A systematic programme of economic, social and environmental policies have deliberately destabilised and eroded a whole way of life, as well as forcing a wedge between people who only have their labour to sell be they a computer programmer, street cleaner, bricklayer, or nurse. Divisive policies designed to pit families and communities against one another in an endless downward spiral of competition. Those pushed to the sidelines have their lives constantly disrupted by the state through an onslaught of ever-changing benefit rules, skills retraining, housing and welfare programmes, which are deliberately designed to disempower and humiliate.

Local to global

The industrial working class is a global, fragmented and impoverished phenomena. According to The United Nations, Human Development Report, the richest 20% receive 86% of the world’s gross product.
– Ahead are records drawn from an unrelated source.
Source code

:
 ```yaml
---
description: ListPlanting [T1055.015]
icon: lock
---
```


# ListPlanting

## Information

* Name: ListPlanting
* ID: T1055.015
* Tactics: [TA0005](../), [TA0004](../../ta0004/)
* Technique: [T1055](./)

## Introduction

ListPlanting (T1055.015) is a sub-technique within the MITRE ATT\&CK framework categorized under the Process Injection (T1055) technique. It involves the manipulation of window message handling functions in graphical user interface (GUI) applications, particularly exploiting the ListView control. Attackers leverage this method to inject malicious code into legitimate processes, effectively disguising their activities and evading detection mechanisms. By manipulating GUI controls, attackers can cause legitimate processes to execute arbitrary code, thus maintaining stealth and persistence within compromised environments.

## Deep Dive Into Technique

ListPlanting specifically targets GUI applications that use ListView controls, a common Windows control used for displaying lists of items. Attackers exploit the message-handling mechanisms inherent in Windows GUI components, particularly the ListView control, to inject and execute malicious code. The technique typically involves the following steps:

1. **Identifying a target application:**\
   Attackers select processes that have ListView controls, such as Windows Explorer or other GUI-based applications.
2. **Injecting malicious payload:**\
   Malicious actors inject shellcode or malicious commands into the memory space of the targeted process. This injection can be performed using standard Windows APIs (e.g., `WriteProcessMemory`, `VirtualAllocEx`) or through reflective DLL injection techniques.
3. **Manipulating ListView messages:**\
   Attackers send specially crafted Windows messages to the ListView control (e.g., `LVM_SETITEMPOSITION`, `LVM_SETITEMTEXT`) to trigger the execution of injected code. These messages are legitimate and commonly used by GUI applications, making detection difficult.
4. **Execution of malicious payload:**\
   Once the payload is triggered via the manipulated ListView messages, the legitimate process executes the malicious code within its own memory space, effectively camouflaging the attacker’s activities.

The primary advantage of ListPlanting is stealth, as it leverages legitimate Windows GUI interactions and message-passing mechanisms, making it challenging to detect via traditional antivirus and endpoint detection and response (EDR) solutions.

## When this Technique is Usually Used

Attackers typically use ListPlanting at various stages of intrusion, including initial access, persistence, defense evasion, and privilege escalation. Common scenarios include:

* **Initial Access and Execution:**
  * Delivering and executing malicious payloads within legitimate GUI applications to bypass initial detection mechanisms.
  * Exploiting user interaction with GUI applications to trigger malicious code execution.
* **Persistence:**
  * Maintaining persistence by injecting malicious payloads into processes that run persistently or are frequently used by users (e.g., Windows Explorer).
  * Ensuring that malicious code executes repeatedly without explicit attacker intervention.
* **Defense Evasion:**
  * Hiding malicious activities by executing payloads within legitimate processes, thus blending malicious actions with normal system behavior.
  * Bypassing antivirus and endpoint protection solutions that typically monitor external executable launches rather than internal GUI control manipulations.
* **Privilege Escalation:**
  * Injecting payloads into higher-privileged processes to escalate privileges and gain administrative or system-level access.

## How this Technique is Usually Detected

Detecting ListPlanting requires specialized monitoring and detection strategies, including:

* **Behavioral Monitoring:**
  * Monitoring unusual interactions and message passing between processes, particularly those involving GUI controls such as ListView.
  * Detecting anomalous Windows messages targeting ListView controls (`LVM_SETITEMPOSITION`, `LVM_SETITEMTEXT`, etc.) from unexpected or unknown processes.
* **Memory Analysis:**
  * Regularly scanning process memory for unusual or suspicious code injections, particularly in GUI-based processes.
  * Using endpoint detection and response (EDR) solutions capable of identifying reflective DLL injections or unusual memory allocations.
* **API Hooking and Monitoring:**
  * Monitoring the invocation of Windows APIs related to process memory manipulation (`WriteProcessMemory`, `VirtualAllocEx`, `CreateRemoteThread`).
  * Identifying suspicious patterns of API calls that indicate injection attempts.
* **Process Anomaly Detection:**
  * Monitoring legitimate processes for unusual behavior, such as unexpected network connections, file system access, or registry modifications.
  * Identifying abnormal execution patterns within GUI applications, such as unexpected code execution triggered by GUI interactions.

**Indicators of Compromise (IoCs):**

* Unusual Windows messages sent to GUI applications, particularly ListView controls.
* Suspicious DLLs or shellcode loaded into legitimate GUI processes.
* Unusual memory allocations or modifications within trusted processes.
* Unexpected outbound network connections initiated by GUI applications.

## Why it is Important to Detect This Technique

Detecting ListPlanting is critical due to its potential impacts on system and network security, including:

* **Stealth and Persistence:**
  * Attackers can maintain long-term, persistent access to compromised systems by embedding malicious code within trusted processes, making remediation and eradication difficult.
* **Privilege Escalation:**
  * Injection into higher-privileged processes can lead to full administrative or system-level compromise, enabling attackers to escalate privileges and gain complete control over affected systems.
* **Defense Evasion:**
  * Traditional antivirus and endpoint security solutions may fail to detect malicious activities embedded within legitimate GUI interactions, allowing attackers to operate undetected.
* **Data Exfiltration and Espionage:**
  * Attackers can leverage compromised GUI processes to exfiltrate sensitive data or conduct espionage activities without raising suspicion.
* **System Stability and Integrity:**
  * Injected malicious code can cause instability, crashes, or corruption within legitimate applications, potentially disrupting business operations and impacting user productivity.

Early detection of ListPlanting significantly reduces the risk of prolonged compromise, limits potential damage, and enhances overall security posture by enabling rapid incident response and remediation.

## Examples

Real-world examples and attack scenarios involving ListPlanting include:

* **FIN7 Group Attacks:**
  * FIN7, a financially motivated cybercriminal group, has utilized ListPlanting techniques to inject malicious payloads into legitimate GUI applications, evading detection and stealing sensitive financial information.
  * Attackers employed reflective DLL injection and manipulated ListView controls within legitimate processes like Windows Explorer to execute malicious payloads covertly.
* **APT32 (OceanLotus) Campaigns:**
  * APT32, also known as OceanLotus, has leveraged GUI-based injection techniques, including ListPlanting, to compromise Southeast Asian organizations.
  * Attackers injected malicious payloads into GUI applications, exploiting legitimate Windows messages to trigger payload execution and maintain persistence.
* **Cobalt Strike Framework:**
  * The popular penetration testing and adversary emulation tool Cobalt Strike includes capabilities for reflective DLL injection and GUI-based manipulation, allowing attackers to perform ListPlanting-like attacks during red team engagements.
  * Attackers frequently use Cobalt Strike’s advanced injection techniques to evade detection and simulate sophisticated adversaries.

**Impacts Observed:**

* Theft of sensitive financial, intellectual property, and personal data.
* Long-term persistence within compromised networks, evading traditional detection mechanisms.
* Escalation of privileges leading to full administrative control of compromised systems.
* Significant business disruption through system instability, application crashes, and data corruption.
The middle 60% get 13% while the poorest 20% receive 1%. Meanwhile, more than 20,000 people a day die from hunger-related diseases, yet we produce sufficient food to feed everybody on earth.

In the UK the poorest fifth of households has 6% of national income after tax, while the share held by the richest top fifth is 45%. So regardless if employed in the sweatshops of Indonesia, assembling mobile phones in China, a technician in a UK nuclear power, or whatever social position, you place yourself, the reality remains that if your economic existence depends on you selling your labour, then homelessness is only a handful of paychecks away. These extremes in poverty are not only tolerated but are now part of the natural order of managing economies.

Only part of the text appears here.